De esa mirada microscópica estuvo hecha la versión inolvidable de Barenboim. Por su duración (cuatro horas y media netas de música), se tiende a pensar en Tristán como una obra "masiva" pero en realidad, como supo el filósofo Friedrich Nietzsche antes que nadie, Wagner era un miniaturista. Barenboim logra que escuchemos "de cerca": todo es transparente, el perfil melódico de cada motivo, cada pianissimo. Y los de Barenboim tiene un influjo más poderoso que cualquier fortissimo. Wagner creía que una "gran" interpretación de su obra debía enloquecer "a la gente". Locura tal vez sea excesivo; embriaguez, sin duda, fue el efecto de Barenboim.
Nada de esto habría sido posible sin la Orquesta Staatskapelle Berlin. Es difícil decidir. La cuerda tiene la consistencia material del óleo en la pintura: su misma densidad, su misma relevancia en el gesto. Pero los metales son igualmente decisivos. No fue casual que, en el saludo final, Barenboim subiera la orquesta del foso al escenario para que recibiera los aplausos.

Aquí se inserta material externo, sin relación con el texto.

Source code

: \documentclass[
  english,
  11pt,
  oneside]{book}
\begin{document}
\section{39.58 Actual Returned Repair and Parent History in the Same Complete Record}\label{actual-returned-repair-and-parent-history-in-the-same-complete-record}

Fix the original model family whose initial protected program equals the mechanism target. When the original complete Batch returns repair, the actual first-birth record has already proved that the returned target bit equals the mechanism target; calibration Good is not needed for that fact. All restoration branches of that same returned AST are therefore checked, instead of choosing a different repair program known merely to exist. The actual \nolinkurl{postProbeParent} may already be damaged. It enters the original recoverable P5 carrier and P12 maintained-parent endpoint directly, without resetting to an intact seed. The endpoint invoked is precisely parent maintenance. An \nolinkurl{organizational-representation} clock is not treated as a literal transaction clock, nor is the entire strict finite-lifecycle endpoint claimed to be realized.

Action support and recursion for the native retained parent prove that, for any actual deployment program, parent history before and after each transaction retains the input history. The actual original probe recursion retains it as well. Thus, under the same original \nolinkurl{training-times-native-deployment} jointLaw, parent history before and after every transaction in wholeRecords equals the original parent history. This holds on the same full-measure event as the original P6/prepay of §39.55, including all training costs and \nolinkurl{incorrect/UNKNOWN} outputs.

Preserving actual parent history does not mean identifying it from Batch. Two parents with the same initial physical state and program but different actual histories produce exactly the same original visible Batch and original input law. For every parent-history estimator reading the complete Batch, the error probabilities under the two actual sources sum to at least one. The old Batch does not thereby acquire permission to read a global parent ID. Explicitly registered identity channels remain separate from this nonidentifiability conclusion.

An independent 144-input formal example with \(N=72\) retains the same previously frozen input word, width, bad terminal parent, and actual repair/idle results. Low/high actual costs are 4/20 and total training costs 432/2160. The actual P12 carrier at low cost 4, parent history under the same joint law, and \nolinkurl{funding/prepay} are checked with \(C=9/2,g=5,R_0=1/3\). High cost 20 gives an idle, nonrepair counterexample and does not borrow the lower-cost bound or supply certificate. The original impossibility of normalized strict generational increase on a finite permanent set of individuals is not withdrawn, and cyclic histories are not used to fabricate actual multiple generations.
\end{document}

Desde luego, no hay Tristán posible sin las voces que le hagan justicia. La soprano Anja Kampe habla el idioma de Wagner como una lengua materna. Todo, aun lo más intrincado, parece para Kampe natural. Su final ("Mild und leise") fue antológico. El dúo en el segundo acto con Peter Seiffert estuvo a la misma altura. Seiffert –puro Wagner, puro Heldentenor– es una voz tan fuera de serie que, cuando tuvo problemas de emisión (como en el principio del tercer acto) los convirtió en recurso expresivo: hizo de la necesidad, una virtud. El Rey Marke de Kwangchul Youn tuvo entereza musical y escénica, Boaz Daniel compuso un Kurwenal muy dramático, igual que Gustavo López Mazitti con Melot. Angela Denoke hizo una Brangane devota y entera en todo sentido.
La condición escénicamente problemática del Tristán estuvo ya en su origen. En su momento, las autoridades de entonces juzgaron a la Ópera de Viena de irrepresentable. Pasó el tiempo y, ya en la década de 1990, el propio Chéreau, que tenía en sus espaldas la experiencia de la Tetralogía con Pierre Boulez, concluyó que Tristán no podía escenificarse, que era lo que en alemán se llama Hörspiel, una pieza radiofónica. Claro que después, en 2007, Chéreau hizo su versión tristanesca en La Scala, justamente con dirección de Barenboim.
En realidad, hay un drama, pero es en todo caso, enteramente interior, casi sin evidencia escénica. El enfoque de la puesta de Harry Kupfer es ascético y tremendamente significativo. Casi todo transcurre, sobre todo la muerte, en las alas de un colosal ángel colosal caído. Kupfer no se desentiende del estatismo; lo pone literalmente en escena. Es un servidor de la música.
La idea última de Tristán podría condensarse en una frase de San Pablo: "Lo que se ve es lo transitorio; lo que no se ve es eterno".